Top of Data provided

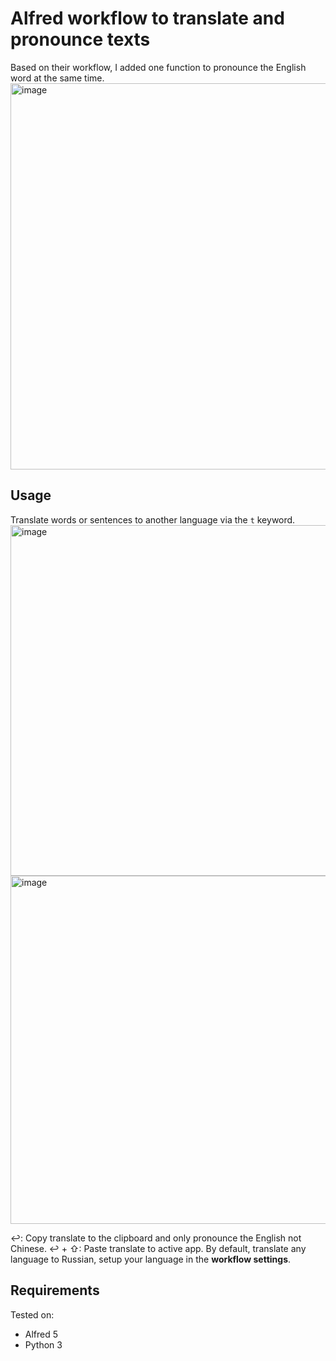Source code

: # Alfred workflow to translate and pronounce texts
Based on their workflow, I added one function to pronounce the English word at the same time.
<img width="618" alt="image" src="https://github.com/user-attachments/assets/52c2ac57-ed5a-4071-b4b4-9ed016b4a6be">


## Usage
Translate words or sentences to another language via the `t` keyword.
<img width="561" alt="image" src="https://github.com/user-attachments/assets/53eac765-07bd-4a23-a310-655dde32df18">
<img width="557" alt="image" src="https://github.com/user-attachments/assets/a51621c7-c073-47ac-99c4-a27195a4ece2">


↩: Copy translate to the clipboard and only pronounce the English not Chinese. 
↩ + ⇧: Paste translate to active app.
By default, translate any language to Russian, setup your language in the **workflow settings**.
## Requirements
Tested on:
- Alfred 5
- Python 3



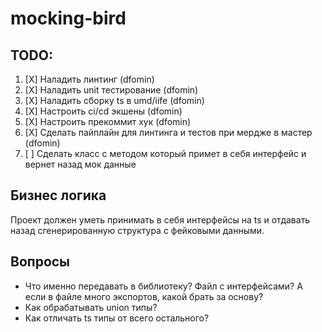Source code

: # mocking-bird

## TODO:

1. [X] Наладить линтинг (dfomin)
2. [X] Наладить unit тестирование (dfomin)
3. [X] Наладить сборку ts в umd/iife (dfomin)
4. [X] Настроить ci/cd экшены (dfomin)
5. [X] Настроить прекоммит хук (dfomin)
6. [X] Сделать пайплайн для линтинга и тестов при мердже в мастер (dfomin)
7. [ ] Сделать класс с методом который примет в себя интерфейс и вернет назад мок данные
 
## Бизнес логика

Проект должен уметь принимать в себя интерфейсы на ts и отдавать назад сгенерированную структура с фейковыми данными. 

## Вопросы

* Что именно передавать в библиотеку? Файл с интерфейсами? А если в файле много экспортов, какой брать за основу?
* Как обрабатывать union типы?
* Как отличать ts типы от всего остального?
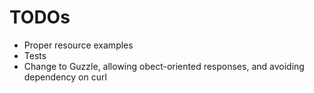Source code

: # TODOs

* Proper resource examples
* Tests
* Change to Guzzle, allowing obect-oriented responses, and avoiding dependency on curl


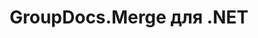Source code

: ---
title: GroupDocs.Merge для .NET
type: docs
weight: 10
url: /ru/net/
description: Справочные материалы по GroupDocs.Merge for .NET API содержат примеры, фрагменты кода и документацию по API. Он предоставляет пространства имен, классы, интерфейсы и другие детали API.
is_root: true
---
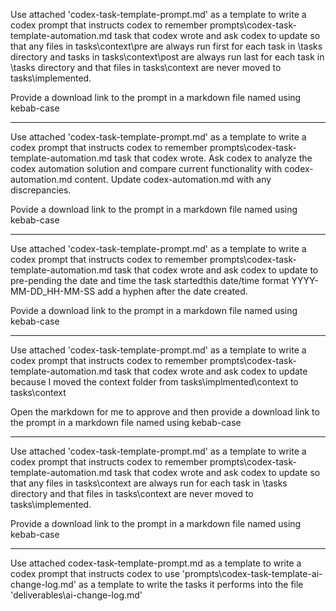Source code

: 
Use attached 'codex-task-template-prompt.md' as a template to write a codex prompt that instructs codex to remember prompts\codex-task-template-automation.md task that codex wrote and ask codex to update so that any files in tasks\context\pre are always run first for each task in \tasks directory and tasks in tasks\context\post are always run last for each task in \tasks directory and that files in tasks\context are never moved to tasks\implemented.

Provide a download link to the prompt in a markdown file named using kebab-case

---

Use attached 'codex-task-template-prompt.md' as a template to write a codex prompt that instructs codex to remember prompts\codex-task-template-automation.md task that codex wrote. Ask codex to analyze the codex automation solution and compare current functionality with codex-automation.md content. Update codex-automation.md with any discrepancies. 

Povide a download link to the prompt in a markdown file named using kebab-case

---

Use attached 'codex-task-template-prompt.md' as a template to write a codex prompt that instructs codex to remember prompts\codex-task-template-automation.md task that codex wrote and ask codex to update to pre-pending the date and time the task startedthis date/time format YYYY-MM-DD_HH-MM-SS add a hyphen after the date created.

Povide a download link to the prompt in a markdown file named using kebab-case

---

Use attached 'codex-task-template-prompt.md' as a template to write a codex prompt that instructs codex to remember prompts\codex-task-template-automation.md task that codex wrote and ask codex to update because I moved the context folder from tasks\implmented\context to tasks\context

Open the markdown for me to approve and then provide a download link to the prompt in a markdown file named using kebab-case

---

Use attached 'codex-task-template-prompt.md' as a template to write a codex prompt that instructs codex to remember prompts\codex-task-template-automation.md task that codex wrote and ask codex to update so that any files in tasks\context are always run for each task in \tasks directory and that files in tasks\context are never moved to tasks\implemented.

Provide a download link to the prompt in a markdown file named using kebab-case

---
Use attached codex-task-template-prompt.md as a template to write a codex prompt that instructs codex to use 'prompts\codex-task-template-ai-change-log.md' as a template to write the tasks it performs into the file 'deliverables\ai-change-log.md'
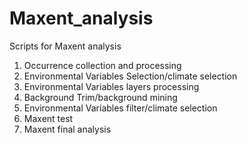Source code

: # Maxent_analysis
Scripts for Maxent analysis

1. Occurrence collection and processing
2. Environmental Variables Selection/climate selection
3. Environmental Variables layers processing
4. Background Trim/background mining
5. Environmental Variables filter/climate selection
6. Maxent test
7. Maxent final analysis
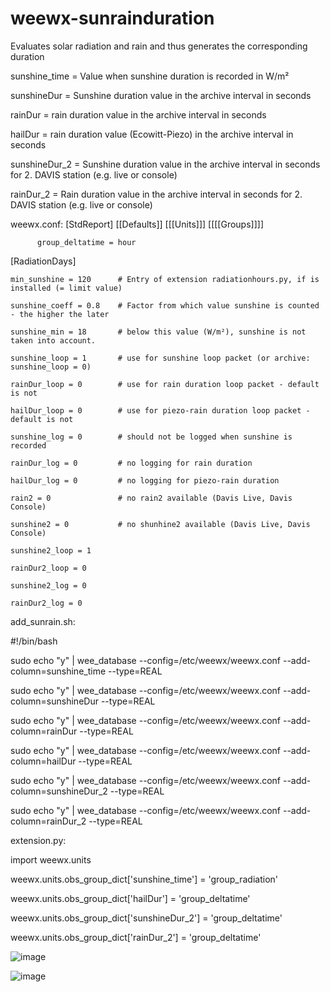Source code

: # weewx-sunrainduration
Evaluates solar radiation and rain and thus generates the corresponding duration

sunshine_time 	= Value when sunshine duration is recorded in W/m²

sunshineDur	= Sunshine duration value in the archive interval in seconds

rainDur 		= rain duration value in the archive interval in seconds

hailDur 		= rain duration value (Ecowitt-Piezo) in the archive interval in seconds

sunshineDur_2 	= Sunshine duration value in the archive interval in seconds for 2. DAVIS station (e.g. live or console)

rainDur_2 		= Rain duration value in the archive interval in seconds for 2. DAVIS station (e.g. live or console)


weewx.conf:
[StdReport]
 [[Defaults]]
   [[[Units]]]
      [[[[Groups]]]]
      
          group_deltatime = hour


[RadiationDays]

    min_sunshine = 120     	# Entry of extension radiationhours.py, if is installed (= limit value)
    
    sunshine_coeff = 0.8   	# Factor from which value sunshine is counted - the higher the later
    
    sunshine_min = 18     	# below this value (W/m²), sunshine is not taken into account.
    
    sunshine_loop = 1      	# use for sunshine loop packet (or archive: sunshine_loop = 0)
    
    rainDur_loop = 0       	# use for rain duration loop packet - default is not  
    
    hailDur_loop = 0       	# use for piezo-rain duration loop packet - default is not
    
    sunshine_log = 0       	# should not be logged when sunshine is recorded
    
    rainDur_log = 0       	# no logging for rain duration
    
    hailDur_log = 0       	# no logging for piezo-rain duration

    rain2 = 0             	# no rain2 available (Davis Live, Davis Console)
    
    sunshine2 = 0           # no shunhine2 available (Davis Live, Davis Console) 
    
    sunshine2_loop = 1
    
    rainDur2_loop = 0
    
    sunshine2_log = 0
    
    rainDur2_log = 0


add_sunrain.sh:

#!/bin/bash

sudo echo "y" | wee_database --config=/etc/weewx/weewx.conf --add-column=sunshine_time --type=REAL

sudo echo "y" | wee_database --config=/etc/weewx/weewx.conf --add-column=sunshineDur --type=REAL

sudo echo "y" | wee_database --config=/etc/weewx/weewx.conf --add-column=rainDur --type=REAL

sudo echo "y" | wee_database --config=/etc/weewx/weewx.conf --add-column=hailDur --type=REAL

sudo echo "y" | wee_database --config=/etc/weewx/weewx.conf --add-column=sunshineDur_2 --type=REAL

sudo echo "y" | wee_database --config=/etc/weewx/weewx.conf --add-column=rainDur_2 --type=REAL



extension.py:

import weewx.units

weewx.units.obs_group_dict['sunshine_time'] = 'group_radiation'

weewx.units.obs_group_dict['hailDur'] = 'group_deltatime'

weewx.units.obs_group_dict['sunshineDur_2'] = 'group_deltatime'

weewx.units.obs_group_dict['rainDur_2'] = 'group_deltatime'

![image](https://github.com/WernerKr/weewx-sunrainduration/assets/93549501/fc3d2e26-f57e-4a0f-95a7-8d49c52d8d11)

![image](https://github.com/WernerKr/weewx-sunrainduration/assets/93549501/b562ed48-a41b-427c-b545-54259dd87285)
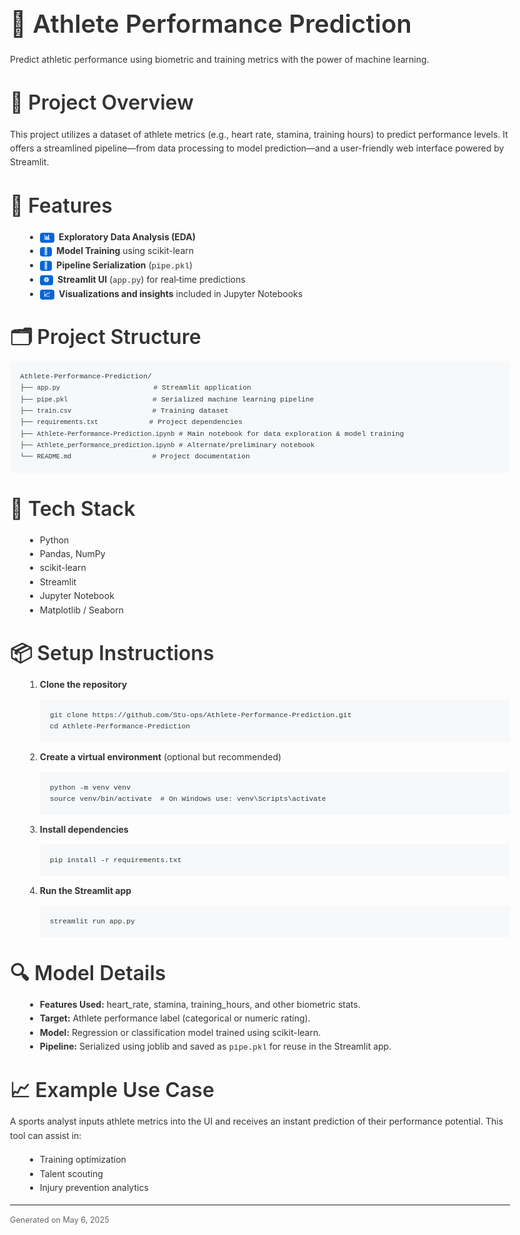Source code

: <!DOCTYPE html>
<html lang="en">
<head>
  <meta charset="UTF-8" />
  <meta name="viewport" content="width=device-width, initial-scale=1.0"/>
  <title>Athlete Performance Prediction</title>
  <style>
    body {
      font-family: -apple-system, BlinkMacSystemFont, "Segoe UI", Helvetica, Arial, sans-serif;
      line-height: 1.6;
      margin: 2rem auto;
      max-width: 800px;
      padding: 0 1rem;
      color: #333;
    }
    h1, h2, h3 {
      font-weight: 600;
    }
    h1 {
      font-size: 2.5rem;
      margin-bottom: 0.5rem;
    }
    h2 {
      font-size: 2rem;
      margin-top: 2rem;
      margin-bottom: 0.5rem;
    }
    h3 {
      font-size: 1.5rem;
      margin-top: 1.5rem;
      margin-bottom: 0.5rem;
    }
    p {
      margin-bottom: 1rem;
    }
    code, pre {
      background: #f6f8fa;
      border-radius: 3px;
      font-family: "SFMono-Regular", Consolas, "Liberation Mono", Menlo, Courier, monospace;
      font-size: 0.9em;
    }
    pre {
      padding: 1rem;
      overflow-x: auto;
    }
    ul, ol {
      margin-left: 1.5rem;
      margin-bottom: 1rem;
    }
    .badge {
      display: inline-block;
      padding: .25em .6em;
      font-size: 75%;
      font-weight: 700;
      line-height: 1;
      color: #fff;
      background-color: #0366d6;
      border-radius: .25rem;
      vertical-align: middle;
      margin-right: .3em;
    }
  </style>
</head>
<body>

  <h1>🏅 Athlete Performance Prediction</h1>
  <p>Predict athletic performance using biometric and training metrics with the power of machine learning.</p>

  <h2>📌 Project Overview</h2>
  <p>This project utilizes a dataset of athlete metrics (e.g., heart rate, stamina, training hours) to predict performance levels. It offers a streamlined pipeline—from data processing to model prediction—and a user-friendly web interface powered by Streamlit.</p>

  <h2>🚀 Features</h2>
  <ul>
    <li><span class="badge">📊</span> <strong>Exploratory Data Analysis (EDA)</strong></li>
    <li><span class="badge">🧠</span> <strong>Model Training</strong> using scikit-learn</li>
    <li><span class="badge">💾</span> <strong>Pipeline Serialization</strong> (<code>pipe.pkl</code>)</li>
    <li><span class="badge">🌐</span> <strong>Streamlit UI</strong> (<code>app.py</code>) for real‑time predictions</li>
    <li><span class="badge">📈</span> <strong>Visualizations and insights</strong> included in Jupyter Notebooks</li>
  </ul>

  <h2>🗂️ Project Structure</h2>
  <pre><code>Athlete-Performance-Prediction/
├── <code>app.py</code>                      # Streamlit application
├── <code>pipe.pkl</code>                    # Serialized machine learning pipeline
├── <code>train.csv</code>                   # Training dataset
├── <code>requirements.txt</code>            # Project dependencies
├── <code>Athlete-Performance-Prediction.ipynb</code> # Main notebook for data exploration & model training
├── <code>Athlete_performance_prediction.ipynb</code> # Alternate/preliminary notebook
└── <code>README.md</code>                   # Project documentation
</code></pre>

  <h2>🧪 Tech Stack</h2>
  <ul>
    <li>Python</li>
    <li>Pandas, NumPy</li>
    <li>scikit-learn</li>
    <li>Streamlit</li>
    <li>Jupyter Notebook</li>
    <li>Matplotlib / Seaborn</li>
  </ul>

  <h2>📦 Setup Instructions</h2>
  <ol>
    <li><strong>Clone the repository</strong>
      <pre><code>git clone https://github.com/Stu-ops/Athlete-Performance-Prediction.git
cd Athlete-Performance-Prediction
</code></pre>
    </li>
    <li><strong>Create a virtual environment</strong> (optional but recommended)
      <pre><code>python -m venv venv
source venv/bin/activate  # On Windows use: venv\Scripts\activate
</code></pre>
    </li>
    <li><strong>Install dependencies</strong>
      <pre><code>pip install -r requirements.txt
</code></pre>
    </li>
    <li><strong>Run the Streamlit app</strong>
      <pre><code>streamlit run app.py
</code></pre>
    </li>
  </ol>

  <h2>🔍 Model Details</h2>
  <ul>
    <li><strong>Features Used:</strong> heart_rate, stamina, training_hours, and other biometric stats.</li>
    <li><strong>Target:</strong> Athlete performance label (categorical or numeric rating).</li>
    <li><strong>Model:</strong> Regression or classification model trained using scikit-learn.</li>
    <li><strong>Pipeline:</strong> Serialized using joblib and saved as <code>pipe.pkl</code> for reuse in the Streamlit app.</li>
  </ul>

  <h2>📈 Example Use Case</h2>
  <p>A sports analyst inputs athlete metrics into the UI and receives an instant prediction of their performance potential. This tool can assist in:</p>
  <ul>
    <li>Training optimization</li>
    <li>Talent scouting</li>
    <li>Injury prevention analytics</li>
  </ul>

  <hr/>
  <p style="font-size:0.9em; color:#666;">Generated on May 6, 2025</p>
</body>
</html>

Bottom of Data provided

*What you have to do:* The response should consist of the lines above from the first through the one containing "## Бизнес логика", transcribed exactly, with every picture left out.

*Output of the task:*
Source code

: # Alfred workflow to translate and pronounce texts
Based on their workflow, I added one function to pronounce the English word at the same time.
<img width="618" alt="image" src="https://github.com/user-attachments/assets/52c2ac57-ed5a-4071-b4b4-9ed016b4a6be">


## Usage
Translate words or sentences to another language via the `t` keyword.
<img width="561" alt="image" src="https://github.com/user-attachments/assets/53eac765-07bd-4a23-a310-655dde32df18">
<img width="557" alt="image" src="https://github.com/user-attachments/assets/a51621c7-c073-47ac-99c4-a27195a4ece2">


↩: Copy translate to the clipboard and only pronounce the English not Chinese. 
↩ + ⇧: Paste translate to active app.
By default, translate any language to Russian, setup your language in the **workflow settings**.
## Requirements
Tested on:
- Alfred 5
- Python 3



Source code

: # mocking-bird

## TODO:

1. [X] Наладить линтинг (dfomin)
2. [X] Наладить unit тестирование (dfomin)
3. [X] Наладить сборку ts в umd/iife (dfomin)
4. [X] Настроить ci/cd экшены (dfomin)
5. [X] Настроить прекоммит хук (dfomin)
6. [X] Сделать пайплайн для линтинга и тестов при мердже в мастер (dfomin)
7. [ ] Сделать класс с методом который примет в себя интерфейс и вернет назад мок данные
 
## Бизнес логика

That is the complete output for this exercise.